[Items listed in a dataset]
··········

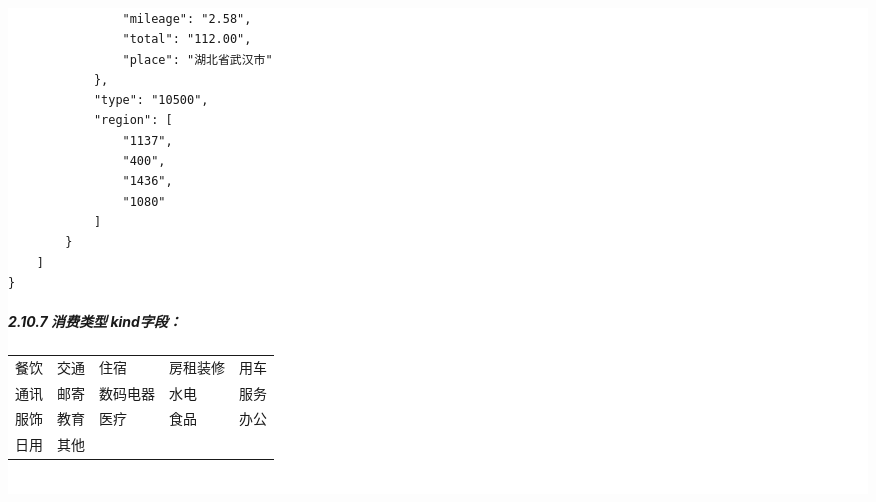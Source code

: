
 ```
                "mileage": "2.58",
                "total": "112.00",
                "place": "湖北省武汉市"
            },
            "type": "10500",
            "region": [
                "1137",
                "400",
                "1436",
                "1080"
            ]
        }
    ]
}
```
##### <span id="section2107">2.10.7 消费类型 kind字段：</span>

<table width="100%">

<tr><td>餐饮 </td> <td> 交通 </td> <td> 住宿 </td> <td>房租装修 </td> <td>用车 </td></tr>

<tr><td>通讯</td><td>邮寄 </td><td>数码电器 </td><td>水电 </td><td>服务 </td></tr>

<tr><td>服饰 </td><td>教育 </td><td>医疗 </td><td>食品 </td><td>办公 </td>  </tr>
<tr><td>日用 </td><td>其他 </td><td> </td><td> </td><td> </td></tr>

</table> 





​		
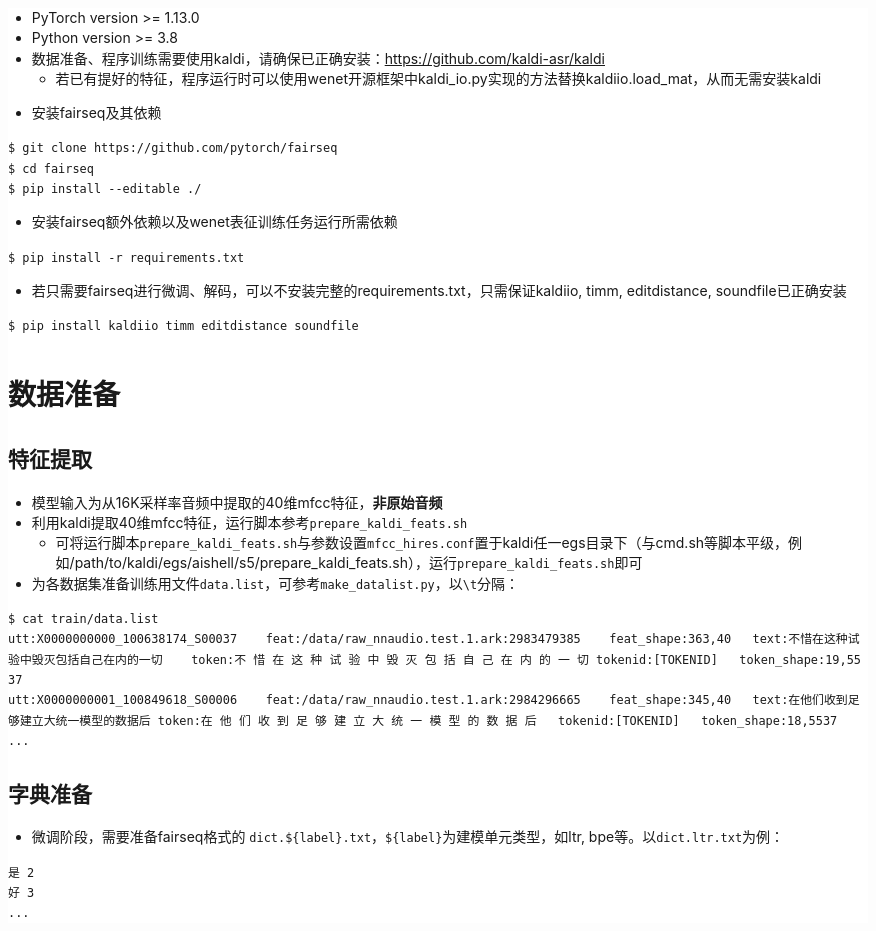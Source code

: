 * PyTorch version >= 1.13.0
* Python version >= 3.8
* 数据准备、程序训练需要使用kaldi，请确保已正确安装：https://github.com/kaldi-asr/kaldi
  * 若已有提好的特征，程序运行时可以使用wenet开源框架中kaldi_io.py实现的方法替换kaldiio.load_mat，从而无需安装kaldi

<a id="fairseq安装"></a>
* 安装fairseq及其依赖
```shell script
$ git clone https://github.com/pytorch/fairseq
$ cd fairseq
$ pip install --editable ./
```

* 安装fairseq额外依赖以及wenet表征训练任务运行所需依赖
```shell script
$ pip install -r requirements.txt
```

* 若只需要fairseq进行微调、解码，可以不安装完整的requirements.txt，只需保证kaldiio, timm, editdistance, soundfile已正确安装
```shell script
$ pip install kaldiio timm editdistance soundfile
```


# 数据准备
## 特征提取
<a id="特征提取"></a>

* 模型输入为从16K采样率音频中提取的40维mfcc特征，**非原始音频**
* 利用kaldi提取40维mfcc特征，运行脚本参考`prepare_kaldi_feats.sh`
  * 可将运行脚本`prepare_kaldi_feats.sh`与参数设置`mfcc_hires.conf`置于kaldi任一egs目录下（与cmd.sh等脚本平级，例如/path/to/kaldi/egs/aishell/s5/prepare_kaldi_feats.sh），运行`prepare_kaldi_feats.sh`即可
* 为各数据集准备训练用文件`data.list`，可参考`make_datalist.py`，以`\t`分隔：
```
$ cat train/data.list
utt:X0000000000_100638174_S00037	feat:/data/raw_nnaudio.test.1.ark:2983479385	feat_shape:363,40	text:不惜在这种试验中毁灭包括自己在内的一切	token:不 惜 在 这 种 试 验 中 毁 灭 包 括 自 己 在 内 的 一 切	tokenid:[TOKENID]	token_shape:19,5537
utt:X0000000001_100849618_S00006	feat:/data/raw_nnaudio.test.1.ark:2984296665	feat_shape:345,40	text:在他们收到足够建立大统一模型的数据后	token:在 他 们 收 到 足 够 建 立 大 统 一 模 型 的 数 据 后	tokenid:[TOKENID]	token_shape:18,5537
...
```

## 字典准备

* 微调阶段，需要准备fairseq格式的 `dict.${label}.txt`，`${label}`为建模单元类型，如ltr, bpe等。以`dict.ltr.txt`为例：
```
是 2
好 3
...
```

··········

Instructions to follow | Begin at the first line of the entries and stop after the line holding "version >= 3.8"; repeat those lines exactly, but not the pictures.

Solution for this problem |
Source code

:
 ```
                "mileage": "2.58",
                "total": "112.00",
                "place": "湖北省武汉市"
            },
            "type": "10500",
            "region": [
                "1137",
                "400",
                "1436",
                "1080"
            ]
        }
    ]
}
```
##### <span id="section2107">2.10.7 消费类型 kind字段：</span>

<table width="100%">

<tr><td>餐饮 </td> <td> 交通 </td> <td> 住宿 </td> <td>房租装修 </td> <td>用车 </td></tr>

<tr><td>通讯</td><td>邮寄 </td><td>数码电器 </td><td>水电 </td><td>服务 </td></tr>

<tr><td>服饰 </td><td>教育 </td><td>医疗 </td><td>食品 </td><td>办公 </td>  </tr>
<tr><td>日用 </td><td>其他 </td><td> </td><td> </td><td> </td></tr>

</table> 





​		
Source code

: * PyTorch version >= 1.13.0
* Python version >= 3.8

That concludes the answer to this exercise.